At the time of New Horizons' launch, scientists predicted that LORRI would offer "an unprecedented look at the geology on Pluto and its moons." After taking pictures during the probe's 2015 flyby, it's done exactly that.

Photo credit: Lunar and Planetary Institute/Paul Schenk/NASA/New Horizons
Photo credit: Lunar and Planetary Institute/Paul Schenk/NASA/New Horizons

“This was one of the most complex yet most exciting planetary mapping projects I’ve had the pleasure to be involved with. Every time new images came down, something new would be revealed," said Paul Schenk, a lead New Horizons researcher at the Universities Space Research Association (USRA), in a press release.

While LORRI and its accompanying instruments, such as the Multispectral Visible Imaging Camera (MVIC), sent raw data back to Earth, it fell to the researchers to unpack and analyze the data in a way that makes sense. This two year process, which happened in real-time as New Horizons slowly sent back its data, required a detailed alignment of surface features in overlapping images to assemble a mosaic of the small world.

These cartographic and topographic maps offer a level of detail previously unavailable when looking at Pluto. Examples include the Sputnik Planitia, a 625-mile frozen nitrogen ice sheet that's on average 1.5 miles thick, making it the lowest known area on Pluto's surface.

From the lowest point to the highest, the maps offer a new look at features such as the Tenzing Montes, the tallest mountain range on Pluto. Formed at the southwestern margins of the Sputnik Planitia, these icy peaks have steep slopes of 40 degrees, which would likely make them expert-level Black Diamond ski trails if they were on Earth.

Photo credit: NASA
Photo credit: NASA

Named after Nepalese sherpa Tenzing Norgay, who alongside Edmund Hillary became one of the first known people to scale Mt. Everest, the range's highest peak is approximately 3.7 miles above Pluto's mean elevation-the dwarf planet's equivalent of "sea level." It is comparable to Denali in Alaska. The mountain range also speaks to the diverse types of ice on Pluto. The nitrogen ice that makes up the Sputnik Planitia, for example, would be too weak to maintain a mountain range even in Pluto's low gravity.
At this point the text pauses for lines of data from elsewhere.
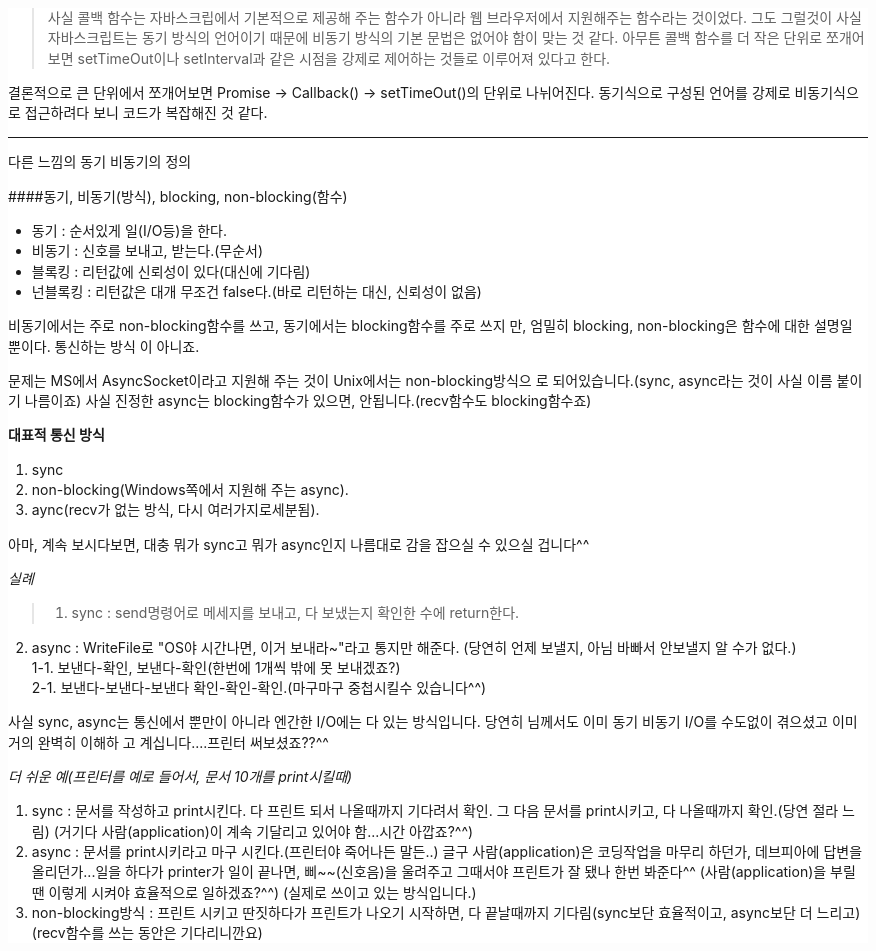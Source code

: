 >사실 콜백 함수는 자바스크립에서 기본적으로 제공해 주는 함수가 아니라 웹 브라우저에서 지원해주는 함수라는 것이었다. 그도 그럴것이 사실 자바스크립트는 동기 방식의 언어이기 때문에 비동기 방식의 기본 문법은 없어야 함이 맞는 것 같다. 아무튼 콜백 함수를 더 작은 단위로 쪼개어보면 setTimeOut이나 setInterval과 같은 시점을 강제로 제어하는 것들로 이루어져 있다고 한다. 

결론적으로 큰 단위에서 쪼개어보면 Promise -> Callback() -> setTimeOut()의 단위로 나뉘어진다. 동기식으로 구성된 언어를 강제로 비동기식으로 접근하려다 보니 코드가 복잡해진 것 같다.


-------------------

다른 느낌의 동기 비동기의 정의 

####동기, 비동기(방식), blocking, non-blocking(함수)
* 동기 : 순서있게 일(I/O등)을 한다.
* 비동기 : 신호를 보내고, 받는다.(무순서)
* 블록킹 : 리턴값에 신뢰성이 있다(대신에 기다림)
* 넌블록킹 : 리턴값은 대개 무조건 false다.(바로 리턴하는 대신, 신뢰성이 없음)

비동기에서는 주로 non-blocking함수를 쓰고, 동기에서는 blocking함수를 주로 쓰지
만, 엄밀히 blocking, non-blocking은 함수에 대한 설명일 뿐이다. 통신하는 방식
이 아니죠.

문제는 MS에서 AsyncSocket이라고 지원해 주는 것이 Unix에서는 non-blocking방식으
로 되어있습니다.(sync, async라는 것이 사실 이름 붙이기 나름이죠)
사실 진정한 async는 blocking함수가 있으면, 안됩니다.(recv함수도 blocking함수죠)

**대표적 통신 방식**   
1. sync   
2. non-blocking(Windows쪽에서 지원해 주는 async).   
3. aync(recv가 없는 방식, 다시 여러가지로세분됨).

아마, 계속 보시다보면, 대충 뭐가 sync고 뭐가 async인지 나름대로 감을 잡으실 수 
있으실 겁니다^^

 
*실례*   
>1. sync : send명령어로 메세지를 보내고, 다 보냈는지 확인한 수에 return한다.   
2. async : WriteFile로 "OS야 시간나면, 이거 보내라~"라고 통지만 해준다.
(당연히 언제 보낼지, 아님 바빠서 안보낼지 알 수가 없다.)     
1-1. 보낸다-확인, 보낸다-확인(한번에 1개씩 밖에 못 보내겠죠?)   
2-1. 보낸다-보낸다-보낸다 확인-확인-확인.(마구마구 중첩시킬수 있습니다^^)   

사실 sync, async는 통신에서 뿐만이 아니라 엔간한 I/O에는 다 있는 방식입니다.
당연히 님께서도 이미 동기 비동기 I/O를 수도없이 겪으셨고 이미 거의 완벽히 이해하
고 계십니다....프린터 써보셨죠??^^

*더 쉬운 예(프린터를 예로 들어서, 문서 10개를 print시킬때)*
	
1. sync : 문서를 작성하고 print시킨다. 다 프린트 되서 나올때까지 기다려서 확인.
          그 다음 문서를 print시키고, 다 나올때까지 확인.(당연 절라 느림)
          (거기다 사람(application)이 계속 기달리고 있어야 함...시간 아깝죠?^^)
2. async : 문서를 print시키라고 마구 시킨다.(프린터야 죽어나든 말든..)
           글구 사람(application)은 코딩작업을 마무리 하던가, 데브피아에 답변을
           올리던가...일을 하다가 printer가 일이 끝나면, 삐~~(신호음)을 울려주고
           그때서야 프린트가 잘 됐나 한번 봐준다^^
          (사람(application)을 부릴땐 이렇게 시켜야 효율적으로 일하겠죠?^^)
          (실제로 쓰이고 있는 방식입니다.)
3. non-blocking방식 : 프린트 시키고 딴짓하다가 프린트가 나오기 시작하면,
          다 끝날때까지 기다림(sync보단 효율적이고, async보단 더 느리고)
          (recv함수를 쓰는 동안은 기다리니깐요)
The maps have also provided a better understanding of Charon. The tiny moon features depressions 8.7 miles deep, deeper than the Marianas Trench, and the maps reaffirm that Charon likely has volcanoes of ice known as cyrovolcanoes.

Photo credit: USRA/NASA
Photo credit: USRA/NASA

The maps also revealed new mysteries about the distant celestial bodies. The longest continuous feature on Pluto is apparently an eroded ridge-and-trough system stretching 1,864 miles from north-to-south alongside the western side of the Sputnik Planitia. There's is currently no understanding of how this fracture formed.

The maps have been archived in the Planetary Data System and will soon be made available to the public. A research paper describing the maps has been published in the journal Icarus.

New Horizons isn't done yet. The probe recently woke up from a months-long hibernation to get ready for its next mission: a New Year's Day 2019 rendezvous with an asteroid further away than Pluto called Ultima Thule. Following that flyby, we could get a whole new set of maps of the farthest object ever visited by spacecraft.